| NASA Shuttle to Launch Luke Skywalker's Lightsaber By Robert Z. Pearlman posted: 28 August 2007 10:34 a.m. ET |
When the space shuttle Discovery launches the STS-120
astronaut crew in October, the force will be with them.
Stowed on-board the orbiter, in addition to a new module
for the International Space Station, will be the
original prop lightsaber used by actor Mark Hamill as
Luke Skywalker in the 1977 film "Star Wars". The
laser-like Jedi weapon is being flown to the orbiting
outpost and back in honor of the 30th anniversary
of director George Lucas' franchise.
Before it can make its trip to orbit though,
the lightsaber will first fly to Houston, Texas,
home of NASA's Johnson Space Center, by
way of Southwest Airlines and a
Star Wars-studded send off from Oakland
International Airport in California on Tuesday.

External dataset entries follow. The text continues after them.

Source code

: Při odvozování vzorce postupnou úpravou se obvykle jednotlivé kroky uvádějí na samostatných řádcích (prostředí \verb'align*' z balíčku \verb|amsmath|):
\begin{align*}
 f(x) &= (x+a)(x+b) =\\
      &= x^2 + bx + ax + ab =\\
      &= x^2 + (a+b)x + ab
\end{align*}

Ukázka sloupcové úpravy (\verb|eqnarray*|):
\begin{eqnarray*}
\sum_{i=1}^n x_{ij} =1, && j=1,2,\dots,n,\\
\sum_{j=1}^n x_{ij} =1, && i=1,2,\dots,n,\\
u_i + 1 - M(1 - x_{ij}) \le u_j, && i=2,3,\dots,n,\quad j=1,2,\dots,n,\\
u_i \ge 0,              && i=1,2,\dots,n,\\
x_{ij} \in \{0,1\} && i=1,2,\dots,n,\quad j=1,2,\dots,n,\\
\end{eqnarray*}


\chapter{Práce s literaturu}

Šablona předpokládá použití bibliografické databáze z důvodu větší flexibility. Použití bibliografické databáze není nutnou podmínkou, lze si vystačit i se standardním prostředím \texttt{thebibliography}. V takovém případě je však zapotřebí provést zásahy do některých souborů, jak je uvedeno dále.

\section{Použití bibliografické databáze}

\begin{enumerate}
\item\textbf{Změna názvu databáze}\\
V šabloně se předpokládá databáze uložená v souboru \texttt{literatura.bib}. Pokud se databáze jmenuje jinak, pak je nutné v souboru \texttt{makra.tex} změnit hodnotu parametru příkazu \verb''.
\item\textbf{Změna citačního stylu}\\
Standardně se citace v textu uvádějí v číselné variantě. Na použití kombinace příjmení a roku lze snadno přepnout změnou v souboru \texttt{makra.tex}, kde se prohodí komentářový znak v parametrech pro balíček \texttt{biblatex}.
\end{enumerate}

Chewbacca, the towering Wookiee best
known from the film as Han Solo's co-pilot
on the Millennium Falcon, will officially hand
the lightsaber over to officials from Space Center
Houston during a ceremony at the airport. Joining
"Chewie" will be other characters from the
six-part sci-fi classic, including Boba and
Jango Fett and together they help push back
the airplane on the tarmac.
Once on the ground in Houston, the flight will
be greeted by a troop of Stormtroopers and
other Star Wars notables including the droid R2-D2,
who will deliver the lightsaber to a waiting line of Hummers
outside the baggage claim of the William P. Hobby Airport.
Accompanied by a police escort, the soon-to-be real space
artifact will be driven to Space Center Houston to be exhibited
inside a vault that currently displays moon rocks.
Space Center Houston, as the official visitor center for NASA's
Johnson Space Center, plans to publicly display the lightsaber
through Labor Day, after which it will be prepared for its launch
from the Kennedy Space Center in Florida.
The lightsaber is scheduled to depart California at 10:40 a.m.
PDT and arrive in Texas at 4:20 p.m. CDT according to a
release jointly issued Monday by Southwest Airlines,
Space Center Houston and Lucasfilm.
STS-120, targeted for launch on October 23, will be led
by commander Pam Melroy and pilot George Zamka.
The seven-person crew is completed by mission specialists
Scott Parazynski, Doug Wheelock, Stephanie Wilson and
European Space Agency astronaut Paolo Nespoli, as well
as space station Expedition 16 flight engineer Dan Tani.
Besides the lightsaber, their primary cargo is the station's
second Italian-built U.S. multi-port node named Harmony.